Independentemente de trazer “a” verdade, A Marcha é uma versão e a perspectiva de quem foi testemunha daquela época na qual a pessoa, por conta simplesmente da cor de sua pele, não podia se sentar no banco da lanchonete, era proibida de usar banheiros específicos ou nem mesmo tinha o direito de sentar onde desejasse em um ônibus, quanto mais votar.
Com o bonito desenho de Powell em tons de cinza e com uma arte-final bem marcada, este primeiro volume abre com uma das marchas de Selma a Montgomery, capital do Alabama, que pediam o fim das práticas eleitorais discriminatórias.
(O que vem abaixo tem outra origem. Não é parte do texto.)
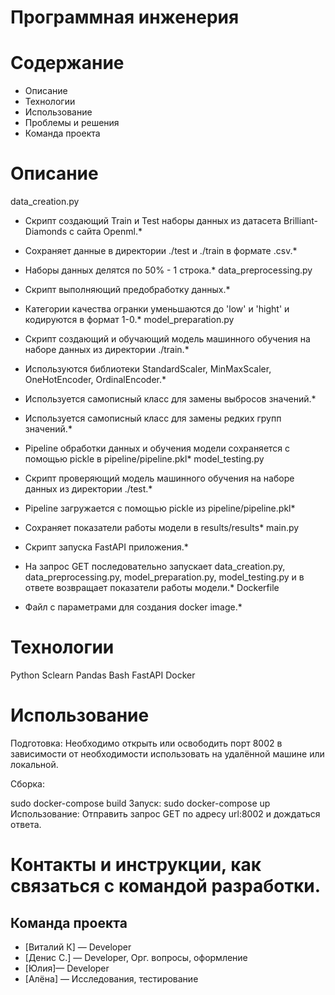 # Программная инженерия 

# Содержание

* Описание
* Технологии
* Использование
* Проблемы и решения
* Команда проекта

# Описание

data_creation.py

* Скрипт создающий Train и Test наборы данных из датасета Brilliant-Diamonds с сайта Openml.*
* Сохраняет данные в директории ./test и ./train в формате .csv.*
* Наборы данных делятся по 50% - 1 строка.*
data_preprocessing.py

* Скрипт выполняющий предобработку данных.*
* Категории качества огранки уменьшаются до 'low' и 'hight' и кодируются в формат 1-0.*
model_preparation.py

* Скрипт создающий и обучающий модель машинного обучения на наборе данных из директории ./train.*
* Используются библиотеки StandardScaler, MinMaxScaler, OneHotEncoder, OrdinalEncoder.*
* Используется самописный класс для замены выбросов значений.*
* Используется самописный класс для замены редких групп значений.*
* Pipeline обработки данных и обучения модели сохраняется с помощью pickle в pipeline/pipeline.pkl*
model_testing.py

* Скрипт проверяющий модель машинного обучения на наборе данных из директории ./test.*
* Pipeline загружается с помощью pickle из pipeline/pipeline.pkl*
* Сохраняет показатели работы модели в results/results*
main.py

* Скрипт запуска FastAPI приложения.*
* На запрос GET последовательно запускает data_creation.py, data_preprocessing.py, model_preparation.py, model_testing.py и в ответе возвращает показатели работы модели.*
Dockerfile

* Файл с параметрами для создания docker image.*
# Технологии

Python
Sclearn
Pandas
Bash
FastAPI
Docker
# Использование

Подготовка: Необходимо открыть или освободить порт 8002 в зависимости от необходимости использовать на удалённой машине или локальной.

 Сборка:

sudo docker-compose build
Запуск:
sudo docker-compose up
Использование: Отправить запрос GET по адресу url:8002 и дождаться ответа.


# Контакты и инструкции, как связаться с командой разработки.



## Команда проекта
- [Виталий К] — Developer
- [Денис С.] — Developer, Орг. вопросы, оформление
- [Юлия]— Developer
- [Алёна] — Исследования, тестирование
Com Lewis como um dos líderes da caminhada pacífica ocorrida em 7 de março de 1965, a narrativa avança para o ano de 2009, no gabinete do agora congressista, que está se preparando para a posse de Barack Obama, o primeiro presidente negro do país.
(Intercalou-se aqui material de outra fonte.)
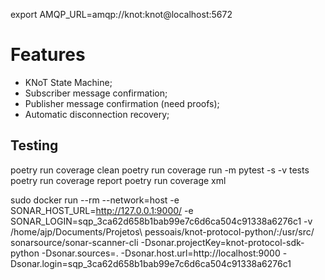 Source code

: export AMQP_URL=amqp://knot:knot@localhost:5672


# Features
- KNoT State Machine;
- Subscriber message confirmation;
- Publisher message confirmation (need proofs);
- Automatic disconnection recovery;


## Testing
poetry run coverage clean
poetry run coverage run -m pytest -s -v tests
poetry run coverage report
poetry run coverage xml


sudo docker run --rm --network=host -e SONAR_HOST_URL=http://127.0.0.1:9000/ -e SONAR_LOGIN=sqp_3ca62d658b1bab99e7c6d6ca504c91338a6276c1 -v /home/ajp/Documents/Projetos\ pessoais/knot-protocol-python/:/usr/src/ sonarsource/sonar-scanner-cli -Dsonar.projectKey=knot-protocol-sdk-python -Dsonar.sources=. -Dsonar.host.url=http://localhost:9000 -Dsonar.login=sqp_3ca62d658b1bab99e7c6d6ca504c91338a6276c1

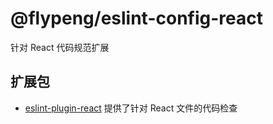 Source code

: # @flypeng/eslint-config-react

针对 React 代码规范扩展

## 扩展包

- [eslint-plugin-react](https://github.com/vuejs/eslint-plugin-vue) 提供了针对 React 文件的代码检查
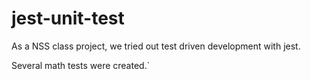 # jest-unit-test

As a NSS class project, we tried out test driven development with jest. 

Several math tests were created.`

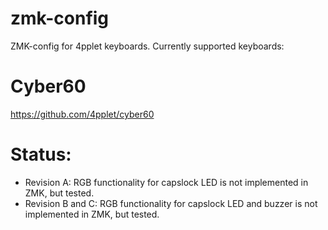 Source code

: # zmk-config

ZMK-config for 4pplet keyboards. Currently supported keyboards:

# Cyber60
https://github.com/4pplet/cyber60

# Status:
- Revision A: RGB functionality for capslock LED is not implemented in ZMK, but tested.
- Revision B and C: RGB functionality for capslock LED and buzzer is not implemented in ZMK, but tested.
Esses focos de um passado recente são os mais “engessados”, já que são usados pelos autores para ligar os fatos quase de forma didática, como uma cartilha.
O ritmo melhora quando o roteiro escrito a quatro mãos pelo próprio Lewis e pelo assessor político Andrew Aydin desbrava a infância do protagonista, desde as suas pregações como pastor de galinhas na Zona Rural do Alabama, até a sua viagem perigosa e esclarecedora ao lado do tio ao estado de Ohio, onde “tinha brancos morando na casa ao lado”.
Para o leitor brasileiro, que não deixa de ter contato com o preconceito e o racismo, é interessante observar como não era velada a segregação aos olhos do governo e como essas pessoas se comprometeram para lutar pelos seus direitos igualitários após um passado escravagista.
Pode-se ter uma noção de como tal luta foi baseada na organização política e no pensamento estratégico de conscientização, com curiosas oficinas de não violência, nas quais se fazia todo tipo de pressão psicológica e física para testar os limites dos seus membros, além de ensinarem a se defender e agir no ambiente hostil. Nessas preparações, o pior teste de fogo é uma prática quase impossível desde o surgimento do cristianismo: ter amor pelo seu agressor.
O álbum mostra também as desavenças geracionais do mesmo lado com a insatisfação e a crítica de comitês e entidades acerca da estrutura de liderança negra tradicional da época, mais modorrenta e resignada.
Mesmo abandonando a narrativa mais introspectiva e lenta do período da infância, dando uma acelerada nos próximos anos com o jovem que escreve para Martin Luther King Jr. e quer ingressar em uma faculdade integrada, o volume é esclarecedor para quem nunca ouviu falar do movimento dos sit-ins, protesto no qual se chama a atenção sem quebrar ou desrespeitar o local escolhido para a manifestação de desobediência civil.
Nota-se que o roteiro se esforça em se ater aos fatos sem sensacionalismos baratos ou até exagerada autopromoção do biografado. O holofote aqui é jogado para a causa, mesmo não se convencendo em 100% das justificativas de certas passagens, a exemplo do menino que abandona o trabalho braçal da lavoura porque exclusivamente quer estudar.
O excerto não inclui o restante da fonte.